Symbol Components Full Qualified Symbol Name addresses ...
\ModuleName\LineNumber ... line number LineNumber in ModuleName.
\ModuleName\FunctionName ... FunctionName function in ModuleName.
\ModuleName\SymbolName ... global symbol SymbolName in ModuleName.
\ModuleName\FunctionName\SymbolName ... local symbol SymbolName in the FunctionName function in ModuleName.

Examples of fully qualified symbol names:

Full Qualified Symbol Name Identifies ...
\MEASURE\clear_records\idx ... local symbol idx in the clear_records function in the MEASURE module.
\MEASURE\MAIN\cmdbuf ... cmdbuf local symbol in the MAIN function in the MEASURE module.
\MEASURE\sindx ... sindex symbol in the MEASURE module.
\MEASURE\225 ... line number 225 in the MEASURE module.
\MCOMMAND\82 ... line number 82 in the MCOMMAND module.
\MEASURE\TIMER0 ... the TIMER0 symbol in the MEASURE module. This symbol may be a function or a global variable.

Non-Qualified Symbols

Symbols may be entered using the only name of the variable or function they reference. These symbols are not fully qualified and searched in a number of tables until a matching symbol name is found. This search works as follows:

  1. Register Symbols of the CPU: R0 – R15, RL0 – RH7, DPP0 – DPP3.
  2. Local Variables in the Current Function in the target program. The current function is determined by the value of the program counter.
  3. Static Variables in the Current Module. As with the current function, the current module is determined by the value of the program counter. Symbols in the current module represent variables that were declared in the module but outside a function.
  4. Global or Public Symbols of your target program. SFR symbols defined by µVision3 are considered to be public symbols and are also searched.
  5. Symbols Created with the µVision3 DEFINE Command. These symbols are used for debugging and are not a part of the target program.
  6. System Variables that monitor and change debugger characteristics. They are not a part of the target program. Refer to System Variables for more information.
  7. CPU Driver Symbols (VTREGs) defined by the CPU driver. Refer to CPU Pin Registers (VTREGs) for a description of VTREG symbols.


  • The search order for symbols changes when creating user or signal functions. µVision3 first searches the table of symbols defined in the user or signal function. Then, the above list is searched. Refer to µVision3 Debug Functions for more information about user and signal functions.
  • A literal symbol that is preceded with a back quote character (') modifies the search order: CPU driver symbols (VTREGs) are searched instead of CPU register symbols.

Literal Symbols

With the back quote character (') you get a literal symbol name. Literal symbols must be used to access:

  • a program variable or symbol which is identical with a predefined Reserved Word. Reserved Words are µVision3 debug commands & options, data type names, CPU register names and assembler mnemonics.
  • a CPU driver symbol (VTREG) that is identical to program variable name.

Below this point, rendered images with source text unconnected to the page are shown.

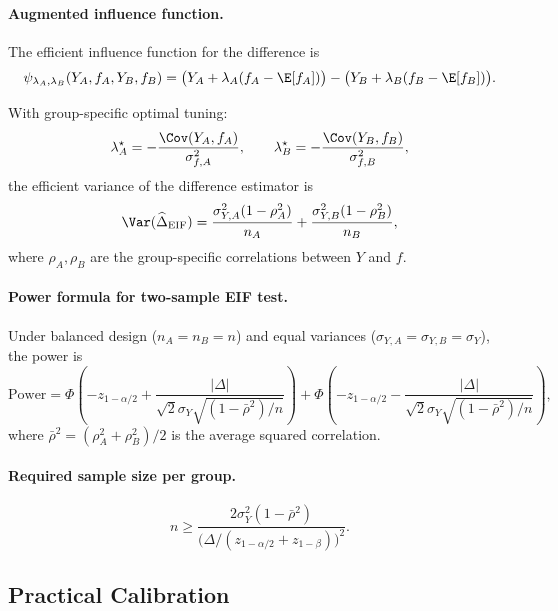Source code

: \paragraph{Augmented influence function.}
The efficient influence function for the difference is
\[
\psi_{\lambda_A, \lambda_B}(Y_A, f_A, Y_B, f_B)
= \big(Y_A + \lambda_A(f_A - \E[f_A])\big) - \big(Y_B + \lambda_B(f_B - \E[f_B])\big).
\]

With group-specific optimal tuning:
\begin{equation}\label{eq:eif-ttest-lambda}
\lambda_A^\star = -\frac{\Cov(Y_A, f_A)}{\sigma_{f,A}^2}, \qquad
\lambda_B^\star = -\frac{\Cov(Y_B, f_B)}{\sigma_{f,B}^2},
\end{equation}
the efficient variance of the difference estimator is
\begin{equation}\label{eq:eif-ttest-var}
\Var(\widehat{\Delta}_{\text{EIF}})
= \frac{\sigma_{Y,A}^2(1 - \rho_A^2)}{n_A} + \frac{\sigma_{Y,B}^2(1 - \rho_B^2)}{n_B},
\end{equation}
where $\rho_A, \rho_B$ are the group-specific correlations between $Y$ and $f$.

\paragraph{Power formula for two-sample EIF test.}
Under balanced design ($n_A = n_B = n$) and equal variances ($\sigma_{Y,A} = \sigma_{Y,B} = \sigma_Y$),
the power is
\begin{equation}\label{eq:eif-ttest-power}
\text{Power} = \Phi\left(-z_{1-\alpha/2} + \frac{|\Delta|}{\sqrt{2}\sigma_Y\sqrt{(1-\bar\rho^2)/n}}\right)
+ \Phi\left(-z_{1-\alpha/2} - \frac{|\Delta|}{\sqrt{2}\sigma_Y\sqrt{(1-\bar\rho^2)/n}}\right),
\end{equation}
where $\bar\rho^2 = (\rho_A^2 + \rho_B^2)/2$ is the average squared correlation.

\paragraph{Required sample size per group.}
\begin{equation}\label{eq:eif-ttest-n}
n \ge \frac{2\sigma_Y^2(1 - \bar\rho^2)}{\big(\Delta / (z_{1-\alpha/2} + z_{1-\beta})\big)^2}.
\end{equation}

\subsection{Practical Calibration}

If a literal symbol name is given, µVision3 changes the search order for non-qualified symbols that is described above. For a literal symbol CPU Driver Symbols (VTREGs) are searched instead of CPU Register Symbols.

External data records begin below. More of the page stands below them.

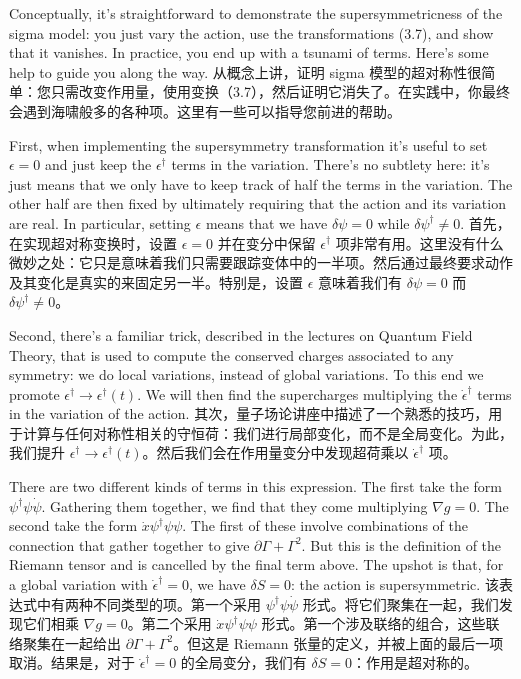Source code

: \documentclass{article}
\begin{document}
\begin{paracol}{2}
Conceptually, it’s straightforward to demonstrate the supersymmetricness of the sigma model: you just vary the action, use the transformations (3.7), and show that it vanishes. In practice, you end up with a tsunami of terms. Here’s some help to guide you along the way.
\switchcolumn
从概念上讲，证明 sigma 模型的超对称性很简单：您只需改变作用量，使用变换（3.7），然后证明它消失了。在实践中，你最终会遇到海啸般多的各种项。这里有一些可以指导您前进的帮助。
\switchcolumn*

First, when implementing the supersymmetry transformation it’s useful to set $\epsilon = 0$ and just keep the $\epsilon^{\dagger}$ terms in the variation. There’s no subtlety here: it’s just means that we only have to keep track of half the terms in the variation. The other half are then fixed by ultimately requiring that the action and its variation are real. In particular, setting $\epsilon$ means that we have $\delta \psi = 0$ while $\delta \psi^{\dagger} \neq 0$.
\switchcolumn
首先，在实现超对称变换时，设置 $\epsilon = 0$ 并在变分中保留 $\epsilon^{\dagger}$ 项非常有用。这里没有什么微妙之处：它只是意味着我们只需要跟踪变体中的一半项。然后通过最终要求动作及其变化是真实的来固定另一半。特别是，设置 $\epsilon$ 意味着我们有 $\delta \psi = 0$ 而 $\delta \psi^{\dagger} \neq 0$。
\switchcolumn*

Second, there’s a familiar trick, described in the lectures on Quantum Field Theory, that is used to compute the conserved charges associated to any symmetry: we do local variations, instead of global variations. To this end we promote $\epsilon^{\dagger} \to \epsilon^{\dagger}(t)$. We will then find the supercharges multiplying the $\dot{\epsilon}^{\dagger}$ terms in the variation of the action.
\switchcolumn
其次，量子场论讲座中描述了一个熟悉的技巧，用于计算与任何对称性相关的守恒荷：我们进行局部变化，而不是全局变化。为此，我们提升 $\epsilon^{\dagger} \to \epsilon^{\dagger}(t)$。然后我们会在作用量变分中发现超荷乘以 $\dot{\epsilon}^{\dagger}$ 项。
\switchcolumn*

There are two different kinds of terms in this expression. The first take the form $\psi^{\dagger} \psi \dot{\psi}$. Gathering them together, we find that they come multiplying $\nabla g = 0$. The second take the form $\dot{x} \psi^{\dagger} \psi \psi$. The first of these involve combinations of the connection that gather together to give $\partial \Gamma + \Gamma^2$. But this is the definition of the Riemann tensor and is cancelled by the final term above. The upshot is that, for a global variation with $\dot{\epsilon}^{\dagger} = 0$, we have $\delta S = 0$: the action is supersymmetric.
\switchcolumn
该表达式中有两种不同类型的项。第一个采用 $\psi^{\dagger} \psi \dot{\psi}$ 形式。将它们聚集在一起，我们发现它们相乘 $\nabla g = 0$。第二个采用 $\dot{x} \psi^{\dagger} \psi \psi$ 形式。第一个涉及联络的组合，这些联络聚集在一起给出 $\partial \Gamma + \Gamma^2$。但这是 Riemann 张量的定义，并被上面的最后一项取消。结果是，对于 $\dot{\epsilon}^{\dagger} = 0$ 的全局变分，我们有 $\delta S = 0$：作用是超对称的。
\switchcolumn*


\end{paracol}
\end{document}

Examples for using Literal Symbols

If you define a variable named R5 in your program and you attempt to access it, you will actually access the R5 CPU register. To access the R5 variable, you must prefix the variable name with the back quote character.

Accessing the R5 Register Accessing the R5 Variable
>R5 = 121
>'R5 = 212

If your program contains a function named clock and you attempt to access the clock VTREG, you will get the address of the clock function. To access the clock VTREG, you must prefix the variable name with the back quote character.